Please give back only the lines below from the one containing "and their items" to the one containing "- using selenium, it", each repeated word for word, both ends included.

==== EXERCISE MATERIAL ====

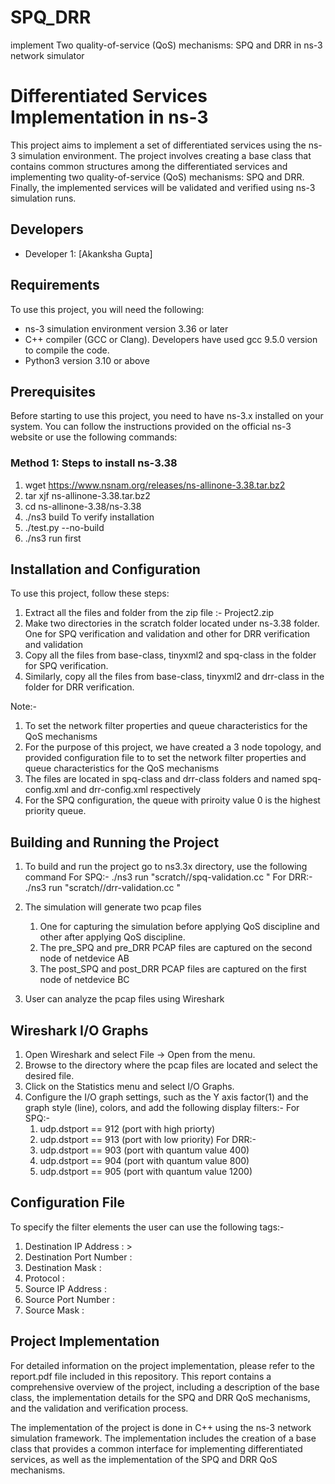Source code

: # SPQ_DRR
implement Two quality-of-service (QoS) mechanisms: SPQ and DRR in ns-3 network simulator

# Differentiated Services Implementation in ns-3

This project aims to implement a set of differentiated services using the ns-3 simulation environment. The project involves creating a base class that contains common structures among the differentiated services and implementing two quality-of-service (QoS) mechanisms: SPQ and DRR. Finally, the implemented services will be validated and verified using ns-3 simulation runs.

## Developers

- Developer 1: [Akanksha Gupta]

## Requirements

To use this project, you will need the following:

- ns-3 simulation environment version 3.36 or later
- C++ compiler (GCC or Clang). Developers have used gcc 9.5.0 version to compile the code.
- Python3 version 3.10 or above

## Prerequisites

Before starting to use this project, you need to have ns-3.x installed on your system. You can follow the instructions provided on the official ns-3 website or use the following commands:

### Method 1: Steps to install ns-3.38
1. wget https://www.nsnam.org/releases/ns-allinone-3.38.tar.bz2
2. tar xjf ns-allinone-3.38.tar.bz2
3. cd ns-allinone-3.38/ns-3.38
4. ./ns3 build
To verify installation
 1. ./test.py --no-build
 2. ./ns3 run first


## Installation and Configuration

To use this project, follow these steps:

1. Extract all the files and folder from the zip file :- Project2.zip
2. Make two directories in the scratch folder located under ns-3.38 folder. One for SPQ verification and validation and other for DRR verification and validation
3. Copy all the files from base-class, tinyxml2 and spq-class in the folder for SPQ verification.
4. Similarly, copy all the files from base-class, tinyxml2 and drr-class in the folder for DRR verification.

Note:-
1. To set the network filter properties and queue characteristics for the QoS mechanisms 
2. For the purpose of this project, we have created a 3 node topology, and provided configuration file to to set the network filter properties and queue characteristics for the QoS mechanisms
3. The files are located in spq-class and drr-class folders and named spq-config.xml and drr-config.xml respectively
4. For the SPQ configuration, the queue with priroity value 0 is the highest priority queue.


## Building and Running the Project

1. To build and run the project go to ns3.3x directory, use the following command
   For SPQ:-
   ./ns3 run "scratch/<spq folder name>/spq-validation.cc <full path to spq config file>"
   For DRR:-
   ./ns3 run "scratch/<drr folder name>/drr-validation.cc <full path to drr config file>"

2. The simulation will generate two pcap files
   1. One for capturing the simulation before applying QoS discipline and other after applying QoS discipline.
   2. The pre_SPQ and pre_DRR PCAP files are captured on the second node of netdevice AB
   3. The post_SPQ and post_DRR PCAP files are captured on the first node of netdevice BC   	

3. User can analyze the pcap files using Wireshark

## Wireshark I/O Graphs
  1. Open Wireshark and select File -> Open from the menu.
  2. Browse to the directory where the pcap files are located and select the desired file.
  3. Click on the Statistics menu and select I/O Graphs.
  4. Configure the I/O graph settings, such as the Y axis factor(1) and the graph style (line), colors, and add the following display filters:-
     For SPQ:-
     1. udp.dstport == 912 (port with high priorty)
     2. udp.dstport == 913 (port with low priority)
     For DRR:-
     1. udp.dstport == 903 (port with quantum value 400)
     2. udp.dstport == 904 (port with quantum value 800)
     3. udp.dstport == 905 (port with quantum value 1200)


## Configuration File
 To specify the filter elements the user can use the following tags:-
  1.  Destination IP Address : <destinationaddress></destinationaddress>>
  2.  Destination Port Number : <destinationportnumber></destinationportnumber>
  3.  Destination Mask : <destinationmask></destinationmask>
  4.  Protocol : <protocol></protocol>
  5.  Source IP Address : <sourceaddress></sourceaddress>
  6.  Source Port Number : <sourceportnumber></sourceportnumber>
  7. Source Mask :  <sourcemask></sourcemask>
  
## Project Implementation
For detailed information on the project implementation, please refer to the report.pdf file included in this repository. This report contains a comprehensive overview of the project, including a description of the base class, the implementation details for the SPQ and DRR QoS mechanisms, and the validation and verification process.

The implementation of the project is done in C++ using the ns-3 network simulation framework. The implementation includes the creation of a base class that provides a common interface for implementing differentiated services, as well as the implementation of the SPQ and DRR QoS mechanisms.

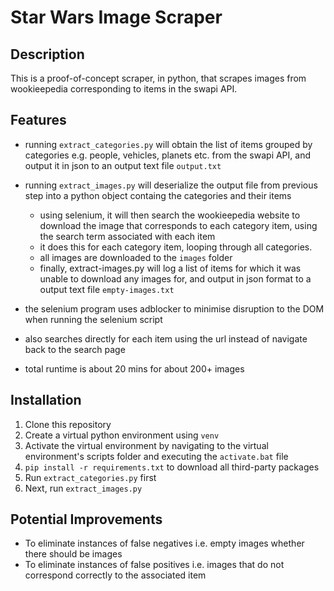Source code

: # Star Wars Image Scraper

## Description

This is a proof-of-concept scraper, in python, that scrapes images from wookieepedia corresponding to items in the swapi API.

## Features

- running `extract_categories.py` will obtain the list of items grouped by categories e.g. people, vehicles, planets etc. from the swapi API, and output it in json to an output text file `output.txt`

- running `extract_images.py` will deserialize the output file from previous step into a python object containg the categories and their items
  - using selenium, it will then search the wookieepedia website to download the image that corresponds to each category item, using the search term associated with each item
  - it does this for each category item, looping through all categories. 
  - all images are downloaded to the `images` folder
  - finally, extract-images.py will log a list of items for which it was unable to download any images for, and output in json format to a output text file `empty-images.txt` 

- the selenium program uses adblocker to minimise disruption to the DOM when running the selenium script
- also searches directly for each item using the url instead of navigate back to the search page
- total runtime is about 20 mins for about 200+ images

## Installation

1. Clone this repository
2. Create a virtual python environment using `venv`
3. Activate the virtual environment by navigating to the virtual environment's scripts folder and executing the `activate.bat` file
4. `pip install -r requirements.txt` to download all third-party packages
5. Run `extract_categories.py` first
6. Next, run `extract_images.py`

## Potential Improvements 

- To eliminate instances of false negatives i.e. empty images whether there should be images 
- To eliminate instances of false positives i.e. images that do not correspond correctly to the associated item


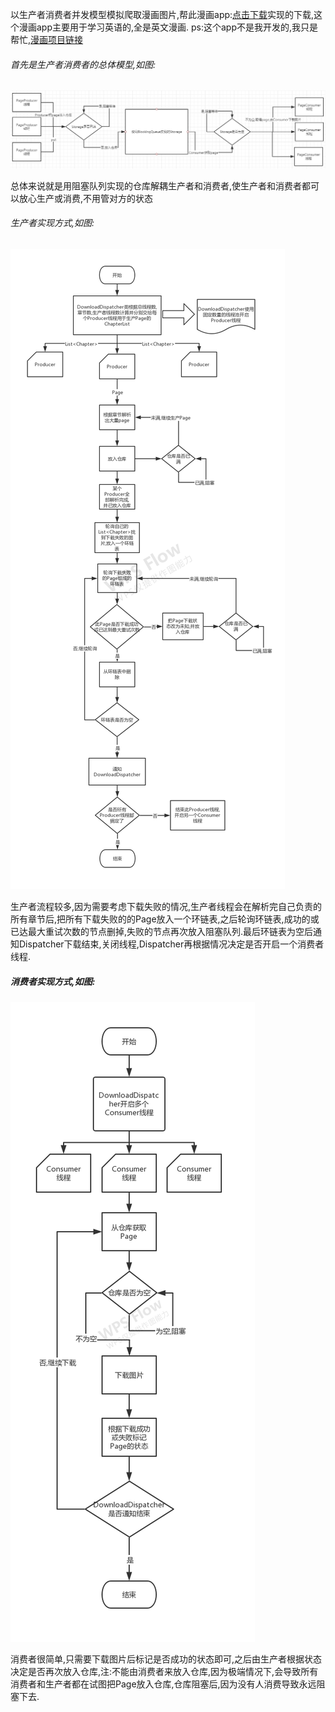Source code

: 以生产者消费者并发模型模拟爬取漫画图片,帮此漫画app:[点击下载](https://github.com/warriorWorld/MangaReader/raw/master/app/release/app-release.apk "Android apk 安装包")实现的下载,这个漫画app主要用于学习英语的,全是英文漫画.
ps:这个app不是我开发的,我只是帮忙,[漫画项目链接](https://github.com/warriorWorld/MangaReader "漫画项目链接")

###### 首先是生产者消费者的总体模型,如图:
![github](https://github.com/oneAcorn/DownloadSimulator/blob/master/img/producer-consumer.png)

总体来说就是用阻塞队列实现的仓库解耦生产者和消费者,使生产者和消费者都可以放心生产或消费,不用管对方的状态
###### 生产者实现方式,如图:
![github](https://github.com/oneAcorn/DownloadSimulator/blob/master/img/producer.jpg)

生产者流程较多,因为需要考虑下载失败的情况,生产者线程会在解析完自己负责的所有章节后,把所有下载失败的的Page放入一个环链表,之后轮询环链表,成功的或已达最大重试次数的节点删掉,失败的节点再次放入阻塞队列.最后环链表为空后通知Dispatcher下载结束,关闭线程,Dispatcher再根据情况决定是否开启一个消费者线程.
##### 消费者实现方式,如图:
![github](https://github.com/oneAcorn/DownloadSimulator/blob/master/img/consumer.jpg)

消费者很简单,只需要下载图片后标记是否成功的状态即可,之后由生产者根据状态决定是否再次放入仓库,注:不能由消费者来放入仓库,因为极端情况下,会导致所有消费者和生产者都在试图把Page放入仓库,仓库阻塞后,因为没有人消费导致永远阻塞下去.
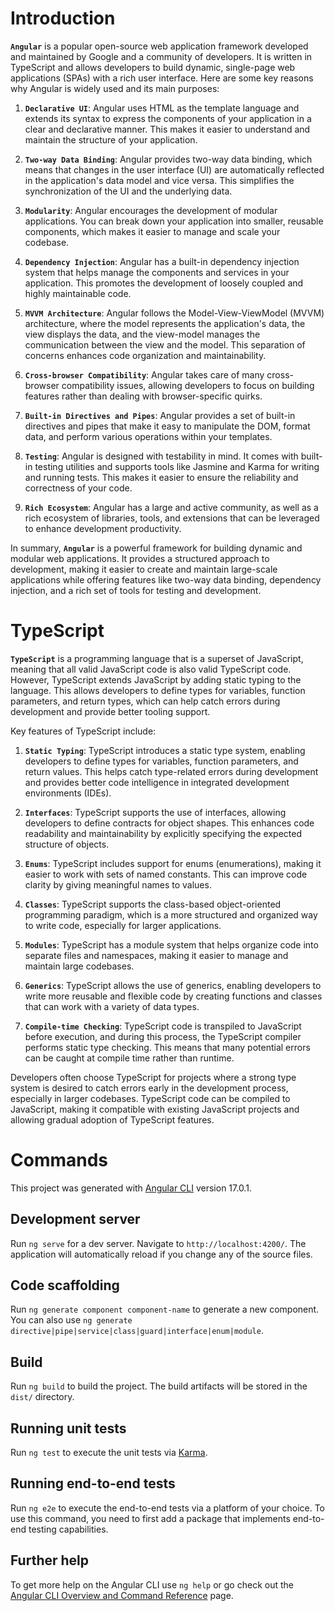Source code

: # Introduction

**`Angular`** is a popular open-source web application framework developed and maintained by Google and a community of developers. It is written in TypeScript and allows developers to build dynamic, single-page web applications (SPAs) with a rich user interface. Here are some key reasons why Angular is widely used and its main purposes:

1. **`Declarative UI`**:
Angular uses HTML as the template language and extends its syntax to express the components of your application in a clear and declarative manner. This makes it easier to understand and maintain the structure of your application.

2. **`Two-way Data Binding`**:
Angular provides two-way data binding, which means that changes in the user interface (UI) are automatically reflected in the application's data model and vice versa. This simplifies the synchronization of the UI and the underlying data.

3. **`Modularity`**:
Angular encourages the development of modular applications. You can break down your application into smaller, reusable components, which makes it easier to manage and scale your codebase.

4. **`Dependency Injection`**:
Angular has a built-in dependency injection system that helps manage the components and services in your application. This promotes the development of loosely coupled and highly maintainable code.

5. **`MVVM Architecture`**:
Angular follows the Model-View-ViewModel (MVVM) architecture, where the model represents the application's data, the view displays the data, and the view-model manages the communication between the view and the model. This separation of concerns enhances code organization and maintainability.

6. **`Cross-browser Compatibility`**:
Angular takes care of many cross-browser compatibility issues, allowing developers to focus on building features rather than dealing with browser-specific quirks.

7. **`Built-in Directives and Pipes`**:
Angular provides a set of built-in directives and pipes that make it easy to manipulate the DOM, format data, and perform various operations within your templates.

8. **`Testing`**:
Angular is designed with testability in mind. It comes with built-in testing utilities and supports tools like Jasmine and Karma for writing and running tests. This makes it easier to ensure the reliability and correctness of your code.

9. **`Rich Ecosystem`**:
Angular has a large and active community, as well as a rich ecosystem of libraries, tools, and extensions that can be leveraged to enhance development productivity.

In summary, **`Angular`** is a powerful framework for building dynamic and modular web applications. It provides a structured approach to development, making it easier to create and maintain large-scale applications while offering features like two-way data binding, dependency injection, and a rich set of tools for testing and development.

# TypeScript

**`TypeScript`** is a programming language that is a superset of JavaScript, meaning that all valid JavaScript code is also valid TypeScript code. However, TypeScript extends JavaScript by adding static typing to the language. This allows developers to define types for variables, function parameters, and return types, which can help catch errors during development and provide better tooling support.

Key features of TypeScript include:

1. **`Static Typing`**: TypeScript introduces a static type system, enabling developers to define types for variables, function parameters, and return values. This helps catch type-related errors during development and provides better code intelligence in integrated development environments (IDEs).

2. **`Interfaces`**: TypeScript supports the use of interfaces, allowing developers to define contracts for object shapes. This enhances code readability and maintainability by explicitly specifying the expected structure of objects.

3. **`Enums`**: TypeScript includes support for enums (enumerations), making it easier to work with sets of named constants. This can improve code clarity by giving meaningful names to values.

4. **`Classes`**: TypeScript supports the class-based object-oriented programming paradigm, which is a more structured and organized way to write code, especially for larger applications.

5. **`Modules`**: TypeScript has a module system that helps organize code into separate files and namespaces, making it easier to manage and maintain large codebases.

6. **`Generics`**: TypeScript allows the use of generics, enabling developers to write more reusable and flexible code by creating functions and classes that can work with a variety of data types.

7. **`Compile-time Checking`**: TypeScript code is transpiled to JavaScript before execution, and during this process, the TypeScript compiler performs static type checking. This means that many potential errors can be caught at compile time rather than runtime.

Developers often choose TypeScript for projects where a strong type system is desired to catch errors early in the development process, especially in larger codebases. TypeScript code can be compiled to JavaScript, making it compatible with existing JavaScript projects and allowing gradual adoption of TypeScript features.

# Commands

This project was generated with [Angular CLI](https://github.com/angular/angular-cli) version 17.0.1.

## Development server

Run `ng serve` for a dev server. Navigate to `http://localhost:4200/`. The application will automatically reload if you change any of the source files.

## Code scaffolding

Run `ng generate component component-name` to generate a new component. You can also use `ng generate directive|pipe|service|class|guard|interface|enum|module`.

## Build

Run `ng build` to build the project. The build artifacts will be stored in the `dist/` directory.

## Running unit tests

Run `ng test` to execute the unit tests via [Karma](https://karma-runner.github.io).

## Running end-to-end tests

Run `ng e2e` to execute the end-to-end tests via a platform of your choice. To use this command, you need to first add a package that implements end-to-end testing capabilities.

## Further help

To get more help on the Angular CLI use `ng help` or go check out the [Angular CLI Overview and Command Reference](https://angular.io/cli) page.
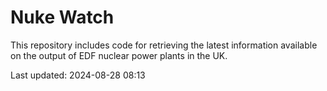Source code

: # Nuke Watch

This repository includes code for retrieving the latest information available on the output of EDF nuclear power plants in the UK.

Last updated: 2024-08-28 08:13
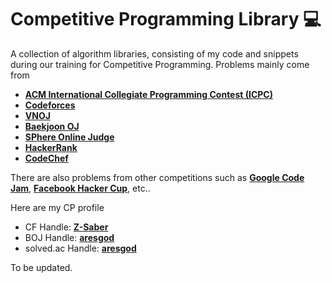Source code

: # Competitive Programming Library :computer:
A collection of algorithm libraries, consisting of my code and snippets during our training for Competitive Programming. Problems mainly come from
- [**ACM International Collegiate Programming Contest (ICPC)**](https://icpcarchive.ecs.baylor.edu/)
- [**Codeforces**](https://codeforces.com)
- [**VNOJ**](https://oj.vnoi.info/)
- [**Baekjoon OJ**](https://acmicpc.net)
- [**SPhere Online Judge**](https://spoj.com)
- [**HackerRank**](https://hackerrank.com)
- [**CodeChef**](https://codechef.com)

There are also problems from other competitions such as [**Google Code Jam**](https://codingcompetitions.withgoogle.com/codejam), [**Facebook Hacker Cup**](https://www.facebook.com/hackercup), etc..

Here are my CP profile
- CF Handle: [**Z-Saber**](https://codeforces.com/profile/Z-Saber)
- BOJ Handle: [**aresgod**](https://www.acmicpc.net/user/aresgod)
- solved.ac Handle: [**aresgod**](https://solved.ac/profile/aresgod)

To be updated.
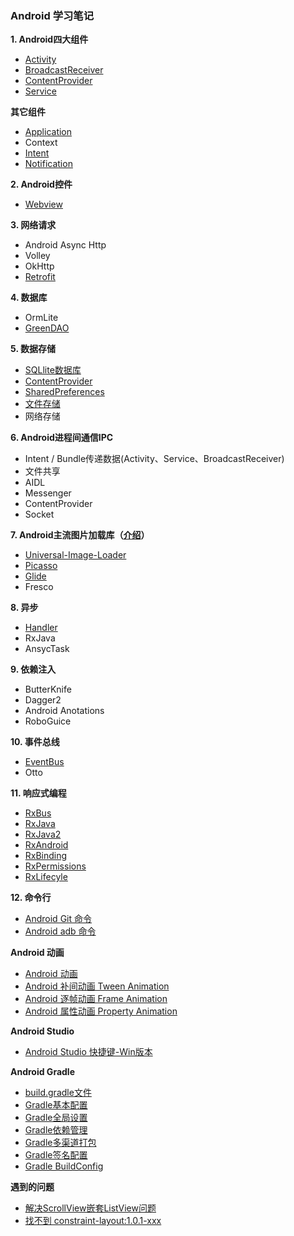 ### Android 学习笔记

**1. Android四大组件**
- [Activity](https://github.com/zhaoqingyue/ZQYAndroidNotes/blob/master/%E5%9B%9B%E5%A4%A7%E7%BB%84%E4%BB%B6/Activity.md)
- [BroadcastReceiver](https://github.com/zhaoqingyue/ZQYAndroidNotes/blob/master/%E5%9B%9B%E5%A4%A7%E7%BB%84%E4%BB%B6/BroadcastReceiver.md)
- [ContentProvider](https://github.com/zhaoqingyue/ZQYAndroidNotes/blob/master/%E5%9B%9B%E5%A4%A7%E7%BB%84%E4%BB%B6/ContentProvider.md)
- [Service](https://github.com/zhaoqingyue/ZQYAndroidNotes/blob/master/%E5%9B%9B%E5%A4%A7%E7%BB%84%E4%BB%B6/Service.md)

**其它组件**
- [Application](https://github.com/zhaoqingyue/ZQYAndroidNotes/blob/master/%E5%9B%9B%E5%A4%A7%E7%BB%84%E4%BB%B6/Application.md)
- Context
- [Intent](https://github.com/zhaoqingyue/ZQYAndroidNotes/blob/master/%E5%9B%9B%E5%A4%A7%E7%BB%84%E4%BB%B6/Intent.md)
- [Notification](https://github.com/zhaoqingyue/ZQYAndroidNotes/blob/master/%E5%9B%9B%E5%A4%A7%E7%BB%84%E4%BB%B6/Notification.md)

**2. Android控件**
- [Webview](https://github.com/zhaoqingyue/ZQYAndroidNotes/blob/master/Android%20%E6%8E%A7%E4%BB%B6/Android_Webview.md)

**3. 网络请求**
- Android Async Http
- Volley
- OkHttp
- [Retrofit](https://github.com/zhaoqingyue/ZQYAndroidNotes/blob/master/%E7%BD%91%E7%BB%9C%E6%A1%86%E6%9E%B6/Android_Retrofit%E7%BD%91%E7%BB%9C%E8%AF%B7%E6%B1%82.md)

**4. 数据库**
- OrmLite
- [GreenDAO](https://github.com/zhaoqingyue/ZQYAndroidNotes/blob/master/%E6%95%B0%E6%8D%AE%E5%BA%93/GreenDao.md)

**5. 数据存储**
- [SQLlite数据库](https://github.com/zhaoqingyue/ZQYAndroidNotes/blob/master/%E6%95%B0%E6%8D%AE%E5%AD%98%E5%82%A8/Android_SQLlite%E6%95%B0%E6%8D%AE%E5%BA%93.md)
- [ContentProvider](https://github.com/zhaoqingyue/ZQYAndroidNotes/blob/master/%E5%9B%9B%E5%A4%A7%E7%BB%84%E4%BB%B6/ContentProvider.md)
- [SharedPreferences](https://github.com/zhaoqingyue/ZQYAndroidNotes/blob/master/%E6%95%B0%E6%8D%AE%E5%AD%98%E5%82%A8/Android%20SharedPreferences.md)
- [文件存储](https://github.com/zhaoqingyue/ZQYAndroidNotes/blob/master/%E6%95%B0%E6%8D%AE%E5%AD%98%E5%82%A8/Android%E6%96%87%E4%BB%B6%E5%AD%98%E5%82%A8.md)
- 网络存储

**6. Android进程间通信IPC**
- Intent / Bundle传递数据(Activity、Service、BroadcastReceiver)
- 文件共享
- AIDL
- Messenger
- ContentProvider
- Socket

**7. Android主流图片加载库（[介绍](https://github.com/zhaoqingyue/ZQYAndroidNotes/blob/master/%E5%9B%BE%E7%89%87%E5%8A%A0%E8%BD%BD%E5%BA%93/Android%E5%9B%BE%E7%89%87%E5%8A%A0%E8%BD%BD%E5%BA%93.md)）**
- [Universal-Image-Loader](https://github.com/zhaoqingyue/ZQYAndroidNotes/blob/master/%E5%9B%BE%E7%89%87%E5%8A%A0%E8%BD%BD%E5%BA%93/Android_UIL%E5%9B%BE%E7%89%87%E5%8A%A0%E8%BD%BD.md)
- [Picasso](https://github.com/zhaoqingyue/ZQYAndroidNotes/blob/master/%E5%9B%BE%E7%89%87%E5%8A%A0%E8%BD%BD%E5%BA%93/Android_Picasso%E5%9B%BE%E7%89%87%E5%8A%A0%E8%BD%BD.md)
- [Glide](https://github.com/zhaoqingyue/ZQYAndroidNotes/blob/master/%E5%9B%BE%E7%89%87%E5%8A%A0%E8%BD%BD%E5%BA%93/Android_Glide%E5%9B%BE%E7%89%87%E5%8A%A0%E8%BD%BD.md)
- Fresco

**8. 异步**
- [Handler](https://github.com/zhaoqingyue/ZQYAndroidNotes/blob/master/Handler/Android%20Handler%E8%A7%A3%E6%9E%90.md)
- RxJava
- AnsycTask

**9. 依赖注入**
- ButterKnife
- Dagger2
- Android Anotations
- RoboGuice

**10. 事件总线**
- [EventBus](https://github.com/zhaoqingyue/ZQYAndroidNotes/blob/master/%E4%BA%8B%E4%BB%B6%E6%80%BB%E7%BA%BF/EventBus.md)
- Otto

**11. 响应式编程**
- [RxBus](https://github.com/zhaoqingyue/ZQYAndroidNotes/blob/master/RxJava%E7%B3%BB%E5%88%97/RxBus.md)
- [RxJava](https://github.com/zhaoqingyue/ZQYAndroidNotes/blob/master/RxJava%E7%B3%BB%E5%88%97/RxJava.md)
- [RxJava2](https://github.com/zhaoqingyue/ZQYAndroidNotes/blob/master/RxJava%E7%B3%BB%E5%88%97/RxJava2.md)
- [RxAndroid](https://github.com/zhaoqingyue/ZQYAndroidNotes/blob/master/RxJava%E7%B3%BB%E5%88%97/RxAndroid.md)
- [RxBinding](https://github.com/zhaoqingyue/ZQYAndroidNotes/blob/master/RxJava%E7%B3%BB%E5%88%97/RxBinding.md)
- [RxPermissions](https://github.com/zhaoqingyue/ZQYAndroidNotes/blob/master/RxJava%E7%B3%BB%E5%88%97/RxPermissions.md)
- [RxLifecyle](https://github.com/zhaoqingyue/ZQYAndroidNotes/blob/master/RxJava%E7%B3%BB%E5%88%97/RxLifecyle.md)

**12. 命令行**
- [Android Git 命令](https://github.com/zhaoqingyue/ZQYAndroidNotes/blob/master/%E5%91%BD%E4%BB%A4%E8%A1%8C/Android%20Git%20%E5%91%BD%E4%BB%A4.md)
- [Android adb 命令](https://github.com/zhaoqingyue/ZQYAndroidNotes/blob/master/%E5%91%BD%E4%BB%A4%E8%A1%8C/Android%20adb%20%E5%91%BD%E4%BB%A4.md)

**Android 动画**
- [Android 动画](https://github.com/zhaoqingyue/ZQYAndroidNotes/blob/master/Android%20%E5%8A%A8%E7%94%BB/Android%20%E5%8A%A8%E7%94%BB.md)
- [Android 补间动画 Tween Animation](https://github.com/zhaoqingyue/ZQYAndroidNotes/blob/master/Android%20%E5%8A%A8%E7%94%BB/Android%20%E8%A1%A5%E9%97%B4%E5%8A%A8%E7%94%BB%20Tween%20Animation.md)
- [Android 逐帧动画 Frame Animation](https://github.com/zhaoqingyue/ZQYAndroidNotes/blob/master/Android%20%E5%8A%A8%E7%94%BB/Android%20%E9%80%90%E5%B8%A7%E5%8A%A8%E7%94%BB%20Frame%20Animation.md)
- [Android 属性动画 Property Animation](https://github.com/zhaoqingyue/ZQYAndroidNotes/blob/master/Android%20%E5%8A%A8%E7%94%BB/Android%20%E5%B1%9E%E6%80%A7%E5%8A%A8%E7%94%BB%20Property%20Animation.md)

**Android Studio**
- [Android Studio 快捷键-Win版本](https://github.com/zhaoqingyue/ZQYAndroidNotes/blob/master/Android%20Studio/Android%20Studio%20%E5%BF%AB%E6%8D%B7%E9%94%AE-Win%E7%89%88%E6%9C%AC.md)

**Android Gradle**
- [build.gradle文件](https://github.com/zhaoqingyue/ZQYAndroidNotes/blob/master/Android%20Gradle/build.gradle%E6%96%87%E4%BB%B6.md)
- [Gradle基本配置](https://github.com/zhaoqingyue/ZQYAndroidNotes/blob/master/Android%20Gradle/Gradle%E5%9F%BA%E6%9C%AC%E9%85%8D%E7%BD%AE.md)
- [Gradle全局设置](https://github.com/zhaoqingyue/ZQYAndroidNotes/blob/master/Android%20Gradle/Gradle%E5%85%A8%E5%B1%80%E8%AE%BE%E7%BD%AE.md)
- [Gradle依赖管理](https://github.com/zhaoqingyue/ZQYAndroidNotes/blob/master/Android%20Gradle/Gradle%E4%BE%9D%E8%B5%96%E7%AE%A1%E7%90%86.md)
- [Gradle多渠道打包](https://github.com/zhaoqingyue/ZQYAndroidNotes/blob/master/Android%20Gradle/Gradle%E5%A4%9A%E6%B8%A0%E9%81%93%E6%89%93%E5%8C%85.md)
- [Gradle签名配置](https://github.com/zhaoqingyue/ZQYAndroidNotes/blob/master/Android%20Gradle/Gradle%E7%AD%BE%E5%90%8D%E9%85%8D%E7%BD%AE.md)
- [Gradle BuildConfig](https://github.com/zhaoqingyue/ZQYAndroidNotes/blob/master/Android%20Gradle/Gradle%20BuildConfig.md)

**遇到的问题**
- [解决ScrollView嵌套ListView问题](https://github.com/zhaoqingyue/ZQYAndroidNotes/blob/master/%E9%81%87%E5%88%B0%E7%9A%84%E9%97%AE%E9%A2%98/%E8%A7%A3%E5%86%B3ScrollView%E5%B5%8C%E5%A5%97ListView%E9%97%AE%E9%A2%98.md)
- [找不到 constraint-layout:1.0.1-xxx](https://github.com/zhaoqingyue/ZQYAndroidNotes/blob/master/%E9%81%87%E5%88%B0%E7%9A%84%E9%97%AE%E9%A2%98/%E6%89%BE%E4%B8%8D%E5%88%B0%20constraint%20layout.md)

====

§ EXERCISE RESULT:
- running `extract_images.py` will deserialize the output file from previous step into a python object containg the categories and their items
  - using selenium, it will then search the wookieepedia website to download the image that corresponds to each category item, using the search term associated with each item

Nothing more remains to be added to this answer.